Conscious effort – that’s what it usually takes for a marriage to stay afloat. Life has too many distractions that can alienate spouses, even when there is no intention to establish a “disconnect.”
In each of us, there lives a “chorus of voices” that push us into diverse paths. The hardest pill to swallow is that relationships are fragile no matter how emotionally mature the spouses are. Fortunate are those who have the will to fortify relationships, but there will always be pocketfuls of people whose relationships have to carry a sign saying “handle with care.” And this state of fragility is not entirely their fault. We’ll simply call it being dealt a hard blow or just plain bad luck.
Happily, we see echoes of Cinderella’s story and her Prince Charming in couples who want to love again. In the University of Minnesota, for example, the Family Study Center has given enrichment sessions to over 600,000 couples since it began. The university has designed a communication matrix, divided in two courses for couples to use in trying to fill the gaps in their marriage.

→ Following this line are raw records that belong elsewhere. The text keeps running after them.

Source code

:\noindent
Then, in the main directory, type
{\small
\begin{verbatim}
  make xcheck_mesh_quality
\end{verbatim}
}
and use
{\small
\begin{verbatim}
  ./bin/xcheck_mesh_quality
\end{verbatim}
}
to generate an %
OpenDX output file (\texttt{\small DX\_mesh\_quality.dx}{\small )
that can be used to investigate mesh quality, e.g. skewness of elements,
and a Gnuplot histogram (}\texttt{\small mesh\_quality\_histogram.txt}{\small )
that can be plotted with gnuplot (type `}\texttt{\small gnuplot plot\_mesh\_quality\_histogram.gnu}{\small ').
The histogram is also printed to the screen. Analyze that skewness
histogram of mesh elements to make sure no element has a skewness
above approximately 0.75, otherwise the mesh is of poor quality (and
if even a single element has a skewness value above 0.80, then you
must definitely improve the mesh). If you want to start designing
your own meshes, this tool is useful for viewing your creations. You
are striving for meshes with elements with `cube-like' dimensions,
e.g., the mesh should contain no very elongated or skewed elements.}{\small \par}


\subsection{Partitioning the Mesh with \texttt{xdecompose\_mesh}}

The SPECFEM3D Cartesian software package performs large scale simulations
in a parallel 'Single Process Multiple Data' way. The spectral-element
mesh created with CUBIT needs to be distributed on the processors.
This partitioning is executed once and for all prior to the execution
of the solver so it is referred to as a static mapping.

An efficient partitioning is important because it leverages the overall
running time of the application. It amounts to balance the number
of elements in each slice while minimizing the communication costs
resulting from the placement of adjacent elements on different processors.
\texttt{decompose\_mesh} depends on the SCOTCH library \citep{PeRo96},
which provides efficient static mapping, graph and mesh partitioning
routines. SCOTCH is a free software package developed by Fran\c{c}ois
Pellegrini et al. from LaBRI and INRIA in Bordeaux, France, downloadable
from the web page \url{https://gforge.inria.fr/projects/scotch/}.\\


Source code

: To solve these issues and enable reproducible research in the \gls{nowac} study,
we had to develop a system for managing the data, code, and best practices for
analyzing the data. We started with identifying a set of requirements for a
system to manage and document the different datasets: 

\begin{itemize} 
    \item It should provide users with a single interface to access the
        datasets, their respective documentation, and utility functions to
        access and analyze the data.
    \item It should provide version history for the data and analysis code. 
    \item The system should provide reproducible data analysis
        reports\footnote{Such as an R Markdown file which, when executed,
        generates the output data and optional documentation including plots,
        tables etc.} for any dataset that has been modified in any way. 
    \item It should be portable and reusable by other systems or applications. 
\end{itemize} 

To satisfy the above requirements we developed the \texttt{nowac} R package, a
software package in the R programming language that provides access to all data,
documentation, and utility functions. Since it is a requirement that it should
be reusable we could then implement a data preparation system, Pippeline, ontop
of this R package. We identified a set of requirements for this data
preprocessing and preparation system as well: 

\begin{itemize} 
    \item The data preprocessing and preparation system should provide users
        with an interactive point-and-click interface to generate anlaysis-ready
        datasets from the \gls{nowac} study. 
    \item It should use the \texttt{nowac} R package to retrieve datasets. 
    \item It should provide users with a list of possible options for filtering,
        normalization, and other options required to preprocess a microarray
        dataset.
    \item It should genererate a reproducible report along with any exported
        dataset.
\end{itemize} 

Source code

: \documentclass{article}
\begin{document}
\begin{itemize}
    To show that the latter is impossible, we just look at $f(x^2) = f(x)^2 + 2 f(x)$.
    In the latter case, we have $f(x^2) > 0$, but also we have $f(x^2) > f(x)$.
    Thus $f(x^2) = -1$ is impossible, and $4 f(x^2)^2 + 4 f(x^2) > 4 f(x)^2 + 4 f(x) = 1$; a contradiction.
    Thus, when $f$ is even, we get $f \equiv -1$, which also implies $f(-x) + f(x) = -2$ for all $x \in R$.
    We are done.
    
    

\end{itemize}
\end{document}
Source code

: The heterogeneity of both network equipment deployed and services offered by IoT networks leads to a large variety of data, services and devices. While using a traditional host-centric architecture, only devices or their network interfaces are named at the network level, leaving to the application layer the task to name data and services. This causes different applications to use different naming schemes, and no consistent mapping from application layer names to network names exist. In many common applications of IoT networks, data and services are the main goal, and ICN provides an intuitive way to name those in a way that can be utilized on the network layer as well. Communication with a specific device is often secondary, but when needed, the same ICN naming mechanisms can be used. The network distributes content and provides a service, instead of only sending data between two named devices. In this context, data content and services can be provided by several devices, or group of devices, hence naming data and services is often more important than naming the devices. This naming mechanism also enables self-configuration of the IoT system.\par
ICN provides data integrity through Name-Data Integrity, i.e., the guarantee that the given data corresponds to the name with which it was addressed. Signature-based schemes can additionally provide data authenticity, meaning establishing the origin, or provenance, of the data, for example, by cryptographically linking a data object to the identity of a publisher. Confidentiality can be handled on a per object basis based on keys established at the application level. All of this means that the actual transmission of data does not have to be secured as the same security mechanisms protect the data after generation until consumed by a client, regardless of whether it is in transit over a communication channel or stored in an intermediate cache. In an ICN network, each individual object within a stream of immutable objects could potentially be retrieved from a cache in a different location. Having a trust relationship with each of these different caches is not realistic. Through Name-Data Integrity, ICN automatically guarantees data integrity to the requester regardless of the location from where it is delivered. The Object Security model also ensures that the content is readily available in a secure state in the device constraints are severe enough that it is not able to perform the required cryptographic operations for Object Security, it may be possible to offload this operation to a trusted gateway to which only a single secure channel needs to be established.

It’s reassuring to know that couples with relationship difficulties have marriage retreats as an option. Perhaps a lot of it has to do with the natural setting – a refuge from the annoying urban routine that can erode good intentions. A retreat on the mountain, by the lake, in the wilderness or in a rustic village – these are certainly much more conducive to reflection than the formal, antiseptic offices in the city of most marriage counselors.